Source information:
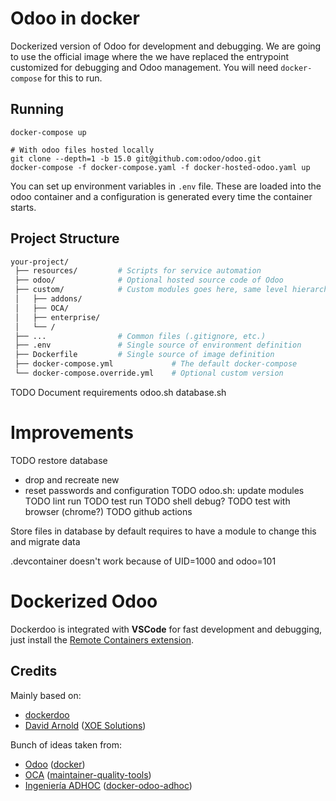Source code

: # Odoo in docker

Dockerized version of Odoo for development and debugging.
We are going to use the official image where the we have replaced the
entrypoint customized for debugging and Odoo management.
You will need `docker-compose` for this to run.

## Running

```shell
docker-compose up
```

```shell
# With odoo files hosted locally
git clone --depth=1 -b 15.0 git@github.com:odoo/odoo.git
docker-compose -f docker-compose.yaml -f docker-hosted-odoo.yaml up
```

You can set up environment variables in `.env` file.
These are loaded into the odoo container and a configuration is generated
every time the container starts.

## Project Structure

```bash
your-project/
 ├── resources/         # Scripts for service automation
 ├── odoo/              # Optional hosted source code of Odoo
 ├── custom/            # Custom modules goes here, same level hierarchy **REQUIRED**
 │   ├── addons/
 │   ├── OCA/
 │   ├── enterprise/
 │   └── /
 ├── ...                # Common files (.gitignore, etc.)
 ├── .env               # Single source of environment definition
 ├── Dockerfile         # Single source of image definition
 ├── docker-compose.yml             # The default docker-compose
 └── docker-compose.override.yml    # Optional custom version
```
TODO Document requirements odoo.sh database.sh

# Improvements

TODO restore database
- drop and recreate new
- reset passwords and configuration
TODO odoo.sh: update modules
TODO lint run
TODO test run
TODO shell debug?
TODO test with browser (chrome?)
TODO github actions

Store files in database by default
requires to have a module to change this and migrate data

.devcontainer doesn't work because of UID=1000 and odoo=101

# Dockerized Odoo

Dockerdoo is integrated with **VSCode** for fast development and debugging, just install the [Remote Containers extension](https://marketplace.visualstudio.com/items?itemName=ms-vscode-remote.remote-containers).

## Credits

Mainly based on:

* [dockerdoo](https://github.com/iterativo-git/dockerdoo)
* [David Arnold](https://github.com/blaggacao) ([XOE Solutions](https://xoe.solutions))

Bunch of ideas taken from:

* [Odoo](https://github.com/odoo) ([docker](https://github.com/odoo/docker))
* [OCA](https://github.com/OCA) ([maintainer-quality-tools](https://github.com/OCA/maintainer-quality-tools))
* [Ingeniería ADHOC](https://github.com/jjscarafia) ([docker-odoo-adhoc](https://github.com/ingadhoc/docker-odoo-adhoc))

Task instructions: Please let your answer be exactly the lines from the one holding "TODO shell debug?" through the last line of the entries above, both ends included.

Answer to this exercise:
TODO shell debug?
TODO test with browser (chrome?)
TODO github actions

Store files in database by default
requires to have a module to change this and migrate data

.devcontainer doesn't work because of UID=1000 and odoo=101

# Dockerized Odoo

Dockerdoo is integrated with **VSCode** for fast development and debugging, just install the [Remote Containers extension](https://marketplace.visualstudio.com/items?itemName=ms-vscode-remote.remote-containers).

## Credits

Mainly based on:

* [dockerdoo](https://github.com/iterativo-git/dockerdoo)
* [David Arnold](https://github.com/blaggacao) ([XOE Solutions](https://xoe.solutions))

Bunch of ideas taken from:

* [Odoo](https://github.com/odoo) ([docker](https://github.com/odoo/docker))
* [OCA](https://github.com/OCA) ([maintainer-quality-tools](https://github.com/OCA/maintainer-quality-tools))
* [Ingeniería ADHOC](https://github.com/jjscarafia) ([docker-odoo-adhoc](https://github.com/ingadhoc/docker-odoo-adhoc))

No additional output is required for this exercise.